Tom Ginsburg: The proposed reforms were a campaign promise of certain elements of this coalition who have had longstanding grievances against the Israeli judiciary. The Israeli judiciary over the last decades has indeed become extremely powerful and important in writing or rewriting a constitution for Israel, promoting human rights and serving as a check and balance in a unicameral parliamentary system where the legislature can do anything it wants as a formal matter. A lot of people have had problems with that at the level of theory and practice. So there have been some reforms, and the court has, in my view, cut back on its activism in recent decades and in some sense has been more responsive to the center of the country. But there’s longstanding grievances from the political right, and that’s the context of these proposals.

A lot of the concerns about the new government in Israel are coming from the American Jewish left.
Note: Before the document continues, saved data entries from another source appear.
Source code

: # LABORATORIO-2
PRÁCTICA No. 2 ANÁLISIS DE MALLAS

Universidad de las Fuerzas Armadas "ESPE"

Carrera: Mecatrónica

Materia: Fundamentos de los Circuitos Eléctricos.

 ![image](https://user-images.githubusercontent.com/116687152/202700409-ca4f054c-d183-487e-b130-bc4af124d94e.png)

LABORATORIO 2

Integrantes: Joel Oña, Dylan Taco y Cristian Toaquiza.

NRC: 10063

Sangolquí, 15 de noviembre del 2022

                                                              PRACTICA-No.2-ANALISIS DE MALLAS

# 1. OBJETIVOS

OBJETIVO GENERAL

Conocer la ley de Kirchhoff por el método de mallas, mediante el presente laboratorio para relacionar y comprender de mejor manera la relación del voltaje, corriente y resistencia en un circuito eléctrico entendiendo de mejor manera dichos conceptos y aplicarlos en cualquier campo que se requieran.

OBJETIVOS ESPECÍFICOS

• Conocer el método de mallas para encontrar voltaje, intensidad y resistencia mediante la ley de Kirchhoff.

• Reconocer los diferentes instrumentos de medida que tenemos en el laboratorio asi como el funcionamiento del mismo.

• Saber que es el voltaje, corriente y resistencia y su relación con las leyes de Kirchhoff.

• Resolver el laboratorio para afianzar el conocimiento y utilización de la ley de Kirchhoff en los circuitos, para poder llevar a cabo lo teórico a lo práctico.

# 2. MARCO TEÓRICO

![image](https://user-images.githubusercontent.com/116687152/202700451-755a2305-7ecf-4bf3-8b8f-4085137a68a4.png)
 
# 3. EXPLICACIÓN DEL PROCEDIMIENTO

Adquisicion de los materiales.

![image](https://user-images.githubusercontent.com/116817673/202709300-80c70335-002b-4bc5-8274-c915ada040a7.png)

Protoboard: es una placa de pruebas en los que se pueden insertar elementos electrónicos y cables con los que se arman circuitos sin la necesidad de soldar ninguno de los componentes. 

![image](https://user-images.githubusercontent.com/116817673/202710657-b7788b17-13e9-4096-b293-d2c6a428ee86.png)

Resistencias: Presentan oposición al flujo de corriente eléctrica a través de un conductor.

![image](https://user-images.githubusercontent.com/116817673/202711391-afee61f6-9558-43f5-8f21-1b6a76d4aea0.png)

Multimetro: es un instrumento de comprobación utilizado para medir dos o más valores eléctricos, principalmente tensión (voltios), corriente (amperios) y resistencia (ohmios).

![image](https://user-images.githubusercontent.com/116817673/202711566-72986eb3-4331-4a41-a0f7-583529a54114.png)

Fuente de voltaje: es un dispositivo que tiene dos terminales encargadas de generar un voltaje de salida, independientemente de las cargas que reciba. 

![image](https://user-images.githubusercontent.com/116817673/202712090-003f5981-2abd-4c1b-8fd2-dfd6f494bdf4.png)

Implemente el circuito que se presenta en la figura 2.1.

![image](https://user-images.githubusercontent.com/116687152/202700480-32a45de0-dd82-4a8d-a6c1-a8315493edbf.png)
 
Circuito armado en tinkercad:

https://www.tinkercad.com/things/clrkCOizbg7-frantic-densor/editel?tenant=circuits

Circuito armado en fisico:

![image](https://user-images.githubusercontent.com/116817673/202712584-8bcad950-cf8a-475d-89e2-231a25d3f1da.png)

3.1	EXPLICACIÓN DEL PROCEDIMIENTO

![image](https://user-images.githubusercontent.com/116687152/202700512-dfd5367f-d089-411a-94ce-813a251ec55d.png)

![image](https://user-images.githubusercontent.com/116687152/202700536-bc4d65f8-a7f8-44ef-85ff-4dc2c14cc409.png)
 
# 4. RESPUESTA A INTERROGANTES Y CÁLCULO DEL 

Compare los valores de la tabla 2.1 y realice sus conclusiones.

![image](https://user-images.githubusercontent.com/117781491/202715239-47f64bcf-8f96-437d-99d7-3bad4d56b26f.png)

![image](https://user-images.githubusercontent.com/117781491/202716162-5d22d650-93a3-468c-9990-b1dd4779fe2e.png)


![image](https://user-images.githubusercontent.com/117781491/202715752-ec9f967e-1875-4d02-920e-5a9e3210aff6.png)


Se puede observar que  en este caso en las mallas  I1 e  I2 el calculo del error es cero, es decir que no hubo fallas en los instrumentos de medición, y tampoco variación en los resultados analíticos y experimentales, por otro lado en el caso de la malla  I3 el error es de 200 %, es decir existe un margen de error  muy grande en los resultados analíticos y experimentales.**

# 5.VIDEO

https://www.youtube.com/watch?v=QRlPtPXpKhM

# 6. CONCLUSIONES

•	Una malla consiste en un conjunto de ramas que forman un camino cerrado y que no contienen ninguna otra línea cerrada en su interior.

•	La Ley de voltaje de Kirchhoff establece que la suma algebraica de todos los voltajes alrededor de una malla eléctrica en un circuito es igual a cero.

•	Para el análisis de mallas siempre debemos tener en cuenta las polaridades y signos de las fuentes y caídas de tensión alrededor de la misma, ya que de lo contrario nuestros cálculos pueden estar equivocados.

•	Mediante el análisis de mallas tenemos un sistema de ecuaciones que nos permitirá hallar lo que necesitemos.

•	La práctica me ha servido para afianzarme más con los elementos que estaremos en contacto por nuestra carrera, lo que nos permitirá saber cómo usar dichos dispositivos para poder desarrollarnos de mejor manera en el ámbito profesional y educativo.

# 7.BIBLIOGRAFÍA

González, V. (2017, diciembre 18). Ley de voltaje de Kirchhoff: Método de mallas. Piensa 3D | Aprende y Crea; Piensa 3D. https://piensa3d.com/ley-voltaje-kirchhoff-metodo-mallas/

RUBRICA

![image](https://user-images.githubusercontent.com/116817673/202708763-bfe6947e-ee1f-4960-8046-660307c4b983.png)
But in an American context, the American Jewish left also has a big problem with the United States Supreme Court, because they see it as being too activist on the right. So in some ways isn’t the new Israeli government looking to do what American Jewish liberals dream of doing in this country?

Isn’t that funny? But the context is really different. The basic point is that judicial independence is a really good thing. Judicial accountability is a really good thing. And if you study high courts around the world, as I do, you see that there’s kind of a calibration, a balancing of institutional factors which lead towards more independence or more accountability and sometimes things switch around over time. 

Israeli Justice Minister Yariv Levin holds a press conference at the Knesset, the Israeli parliament in Jerusalem, Jan. 4, 2023. (Olivier Fitoussi/Flash90)

You mean “accountability” in the sense that courts should be accountable to the public. 

Right. The Israeli promoters of these plans are pointing to the United States, in particular, for the proposals for more political involvement in the appointment process. On the other hand, in the United States once you’re appointed politically, you’re serving for life. There’s literally no check on your power. And so maybe some people think we have too much independence. If these proposals go through in Israel, there will be a front-end politicization of the court [in terms of the selection commission], but also back-end checks on the court [with the override clause that would allow a simple majority to reinstate laws struck down by the Supreme Court]. So in some sense, it moves the pendulum very far away from independence and very much towards accountability to the point of possible politicization.

And accountability in that case is too much of a good thing.

Again, you don’t want courts that can just make up rules. They should be responsive to society. On the other hand, you don’t want judges who are so responsive to society that there’s no protection for the basic rights of unpopular minorities. 

What makes Israel either unique or different from some of the other countries you study, and certainly the United States? Part of it, I would guess, is the fact that it does not have a constitution. Is that a useful distinction?

They couldn’t agree on a single written constitution at the outset of the country, but they have built one through what you might call a “common law method”: norms and practices over time as well as the system of “basic laws,” which are passed by an absolute majority of the Knesset, where a majority of 61 votes can change any of those. But while they’re not formally entrenched, they have a kind of political status because of that term: basic law. 

By the way, the Germans are in the same boat. The German constitution is called the Basic Law. And it was always meant to be a provisional constitution until they got together and reunified.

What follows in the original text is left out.